31 May 2011

want to go green when redecorating?

No, I don't mean by painting your walls olive (though that is a nice shade). I mean by choosing furnishings that are eco-friendly. It is now possible to be eco-minded and still buy furniture that is trendy and reflects your personal style, without spending a ton of the other green stuff.

When looking for environmentally sustainable furniture, look for it to be labeled eco-friendly. Wooden pieces should come from renewable sources or from a company that is certified for only using wood that is not treated with chemicals and is not taken from protected areas. Search for products that are locally made and minimize shipping distance. Choose fabrics that are unbleached and use chemical-free dyes. And look for natural and renewable materials such jute, bamboo, mango, teak, cork and organic cotton.

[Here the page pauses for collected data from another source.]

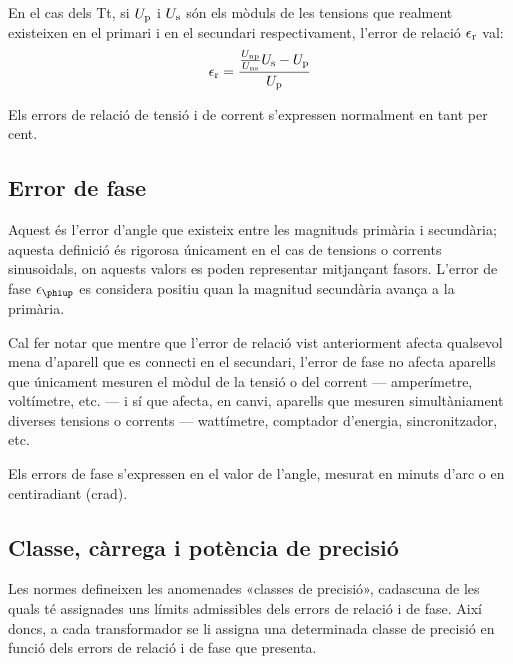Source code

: En el cas dels Tt, si $U_\mathrm{p}$ i $U_\mathrm{s}$ són els mòduls de les tensions que
realment existeixen en el primari i en el secundari respectivament,
l'error de relació $\epsilon_\mathrm{r}$ val:
\begin{equation}
    \epsilon_\mathrm{r} = \frac{\frac{U_\mathrm{np}}{U_\mathrm{ns}} U_\mathrm{s} - U_\mathrm{p}} {U_\mathrm{p}}
\end{equation}

Els errors de relació de tensió i de corrent s'expressen
normalment en tant per cent.

\subsection{Error de fase}

Aquest és l'error d'angle  que existeix entre les magnituds primària i
secundària; aquesta definició és rigorosa únicament en el cas de
tensions o corrents sinusoidals, on aquests valors es poden
representar mitjançant fasors. L'error de fase $\epsilon\ped{\phiup}$ es considera positiu quan la magnitud secundària avança a la primària.
\index{$\epsilon\ped{\phiup}$}

 Cal fer notar que mentre que l'error de relació
vist anteriorment afecta qualsevol mena d'aparell que es
connecti en el secundari, l'error de fase no afecta aparells que
únicament mesuren el mòdul de la tensió o del corrent --- amperímetre,
voltímetre, etc. --- i sí que afecta, en canvi, aparells que mesuren
simultàniament diverses tensions o corrents --- wattímetre, comptador
d'energia, sincronitzador, etc.

Els errors de fase s'expressen en el valor de l'angle, mesurat en
minuts d'arc o en centiradiant (crad).

\subsection{Classe, càrrega i potència de precisió}

Les normes defineixen les anomenades «classes de precisió»,
cadascuna de les quals té assignades uns límits admissibles dels
errors de relació i de fase. Així doncs, a cada transformador
se li assigna una determinada classe de precisió en funció dels errors
de relació i de fase que presenta.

Another great way to reduce the impact on the environment is to shop at thrift, resale and antique shops to find vintage pieces and furniture you can repurpose. Paint and reupholstering are easy and have a huge impact!
Urban Tree Salvage

Brothers Dressler 
Crate & Barrel


Think you will try to incorporate eco-concious design into your next refresh? Let me know how it goes!

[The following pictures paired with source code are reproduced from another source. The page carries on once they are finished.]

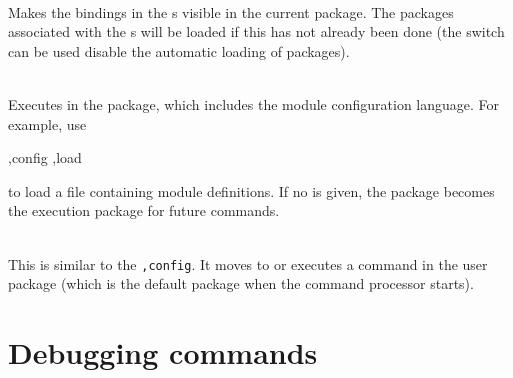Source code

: \begin{description}
\item {}\\
Makes the bindings in the s visible in the current package.
The packages associated with the s will be loaded if
 this has not already been done (the  switch
 can be used disable the automatic loading of packages).

\item {}\\
Executes  in the  package, which includes
 the module configuration language.
For example, use
\begin{example}
,config ,load 
\end{example}
to load a file containing module definitions.
If no  is given, the  package becomes the
 execution package for future commands.

\item {} \\
    This is similar to the {\tt ,config}.  It
    moves to or executes a command in the user package (which is the
    default package when the \hack{} command processor starts).

\end{description}

\section{Debugging commands}
\label{debug-commands}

  1. I know, isn't it great! I have seen versions of this around locally as well.

  2. I am so glad that I found your blog- I have a similar design taste and am very eco-minded. Beautiful blog...

    However, just a note about bamboo fibres- bamboo textiles as a eco-product is misleading. Because bamboo is fast growing, it is a superior product for use in place of wood- flooring, furniture, cutting boards. However, as a fabric, the case as a superior renewable resource loses advantage. Growing cotton & flax, for example, is comparable but for bamboo to become a soft fibre a considerable amount of toxic chemicals are required to make it into fibre. The processing of bamboo is highly toxic and is responsible for polluting water near it's production facilities in China.

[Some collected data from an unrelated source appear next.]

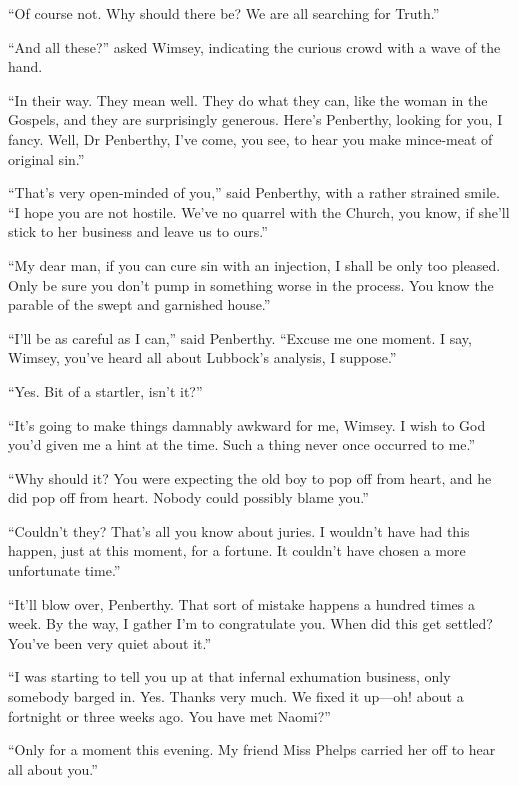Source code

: \enquote{Of course not. Why should there be? We are all searching for Truth.}

\enquote{And all these?} asked Wimsey, indicating the curious crowd with a wave of the hand.

\enquote{In their way. They mean well. They do what they can, like the woman in the Gospels, and they are surprisingly generous. Here's Penberthy, looking for you, I fancy. Well, Dr Penberthy, I've come, you see, to hear you make mince-meat of original sin.}

\enquote{That's very open-minded of you,} said Penberthy, with a rather strained smile. \enquote{I hope you are not hostile. We've no quarrel with the Church, you know, if she'll stick to her business and leave us to ours.}

\enquote{My dear man, if you can cure sin with an injection, I shall be only too pleased. Only be sure you don't pump in something worse in the process. You know the parable of the swept and garnished house.}

\enquote{I'll be as careful as I can,} said Penberthy. \enquote{Excuse me one moment. I say, Wimsey, you've heard all about Lubbock's analysis, I suppose.}

\enquote{Yes. Bit of a startler, isn't it?}

\enquote{It's going to make things damnably awkward for me, Wimsey. I wish to God you'd given me a hint at the time. Such a thing never once occurred to me.}

\enquote{Why should it? You were expecting the old boy to pop off from heart, and he did pop off from heart. Nobody could possibly blame you.}

\enquote{Couldn't they? That's all you know about juries. I wouldn't have had this happen, just at this moment, for a fortune. It couldn't have chosen a more unfortunate time.}

\enquote{It'll blow over, Penberthy. That sort of mistake happens a hundred times a week. By the way, I gather I'm to congratulate you. When did this get settled? You've been very quiet about it.}

\enquote{I was starting to tell you up at that infernal exhumation business, only somebody barged in. Yes. Thanks very much. We fixed it up\allowbreak---\allowbreak oh! about a fortnight or three weeks ago. You have met Naomi?}

\enquote{Only for a moment this evening. My friend Miss Phelps carried her off to hear all about you.}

    Just sharing some info I had researched- sadly, bamboo fabric is another example of trying to cash in on the environmental movement using misleading information.

  3. @cred

    Thanks so much for your comment and for sharing this info on bamboo. It is good to know about the fibre process.

    I agree with you, it takes some research to understand what is really eco-friendly and what only appears that way.

    Please add info like this whenever you can. Thanks.